Born in Highbury, north London, in 1920, Henry Cornel Lucas was one of eight children. His interest in photography was sparked when his mother bought him a Kodak Box Brownie snapshot camera for his 11th birthday. Thereafter, he was always rushing around taking shots of friends and family and developing them in the family bathroom.
Cornel's introduction to the film industry came at 15 through his brother, who secured him a job as a trainee at the same film-processing laboratory he worked at. He also studied part-time at Regent Street Polytechnic (now the University of Westminster). On the outbreak of the Second World War in 1939, Lucas was recruited by the RAF and sent to their photographic school at Farnborough to work on experimental and secret night-photography methods. While there, he had a chance encounter with Cecil Beaton, who advised him against the photographic business, claiming it was "too difficult, too much competition. It's over-crowded." Lucas was undeterred. When they met 10 years later on set at Pinewood Studios, Lucas having ignored his advice, Beaton said, "I knew you would, you silly boy!"
After the war Lucas joined Denham Studios. The Dietrich photographs and further success as a portrait and stills photographer throughout the late 1940s led the Rank Organisation to recruit Lucas to run a specially created studio at Pinewood to photograph the more than 50 stars they had under contract. From his studio, which was set up on an old swimming pool site, Lucas worked on some of the most memorable films of the era.
In 1955, Lucas married one of Rank's most glamorous starlets, Belinda Lee, but the marriage was over by 1959. She was killed two years later in a car crash.
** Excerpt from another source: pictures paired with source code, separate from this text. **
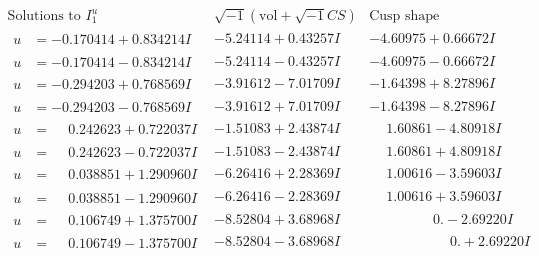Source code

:\documentclass[1p]{elsarticle_modified}
\theoremstyle{definition}
\newcommand{\I}{\sqrt{-1}}
\begin{document}
$$\begin{array}{c|c|c}  
\text{Solutions to }I^u_{1}& \I (\text{vol} + \sqrt{-1}CS) & \text{Cusp shape}\\
 \hline 
\begin{aligned}
u &= -0.170414 + 0.834214 I\end{aligned}
 & -5.24114 + 0.43257 I & -4.60975 + 0.66672 I \\ \hline\begin{aligned}
u &= -0.170414 - 0.834214 I\end{aligned}
 & -5.24114 - 0.43257 I & -4.60975 - 0.66672 I \\ \hline\begin{aligned}
u &= -0.294203 + 0.768569 I\end{aligned}
 & -3.91612 - 7.01709 I & -1.64398 + 8.27896 I \\ \hline\begin{aligned}
u &= -0.294203 - 0.768569 I\end{aligned}
 & -3.91612 + 7.01709 I & -1.64398 - 8.27896 I \\ \hline\begin{aligned}
u &= \phantom{-}0.242623 + 0.722037 I\end{aligned}
 & -1.51083 + 2.43874 I & \phantom{-}1.60861 - 4.80918 I \\ \hline\begin{aligned}
u &= \phantom{-}0.242623 - 0.722037 I\end{aligned}
 & -1.51083 - 2.43874 I & \phantom{-}1.60861 + 4.80918 I \\ \hline\begin{aligned}
u &= \phantom{-}0.038851 + 1.290960 I\end{aligned}
 & -6.26416 + 2.28369 I & \phantom{-}1.00616 - 3.59603 I \\ \hline\begin{aligned}
u &= \phantom{-}0.038851 - 1.290960 I\end{aligned}
 & -6.26416 - 2.28369 I & \phantom{-}1.00616 + 3.59603 I \\ \hline\begin{aligned}
u &= \phantom{-}0.106749 + 1.375700 I\end{aligned}
 & -8.52804 + 3.68968 I & \phantom{-0.000000 } 0. - 2.69220 I \\ \hline\begin{aligned}
u &= \phantom{-}0.106749 - 1.375700 I\end{aligned}
 & -8.52804 - 3.68968 I & \phantom{-0.000000 -}0. + 2.69220 I \\ \hline\begin{aligned}

\end{aligned}
\end{array}$$
\end{document}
In 1959, building on his success, Lucas turned freelance and opened his own studio in Flood Street, Chelsea, where he continued to specialise in portraiture, while also embracing wider aspects of photography, particularly high-fashion advertising and television commercials.
With the introduction of digital cameras the demand for Lucas's painstaking photography declined and he decided to give up. "They have ruined celebrity prints," he mused, "because photographers take up to 500 pictures at a sitting, but few are any good."
Lucas's work has been shown at major exhibitions in London and New York, and examples are held in the permanent collections of the National Portrait Gallery and the Victoria and Albert Museum. He published two books of his work, Heads and Tales and Shooting Stars.
Cornel is survived by his second wife, the actress Susan Travers, and their three sons and daughter.
Cornel Lucas, photographer: born London 12 September 1920; married 1954 Belinda Lee (divorced 1959), 1960 Susan Travers (three sons, one daughter); died London 8 November 2012.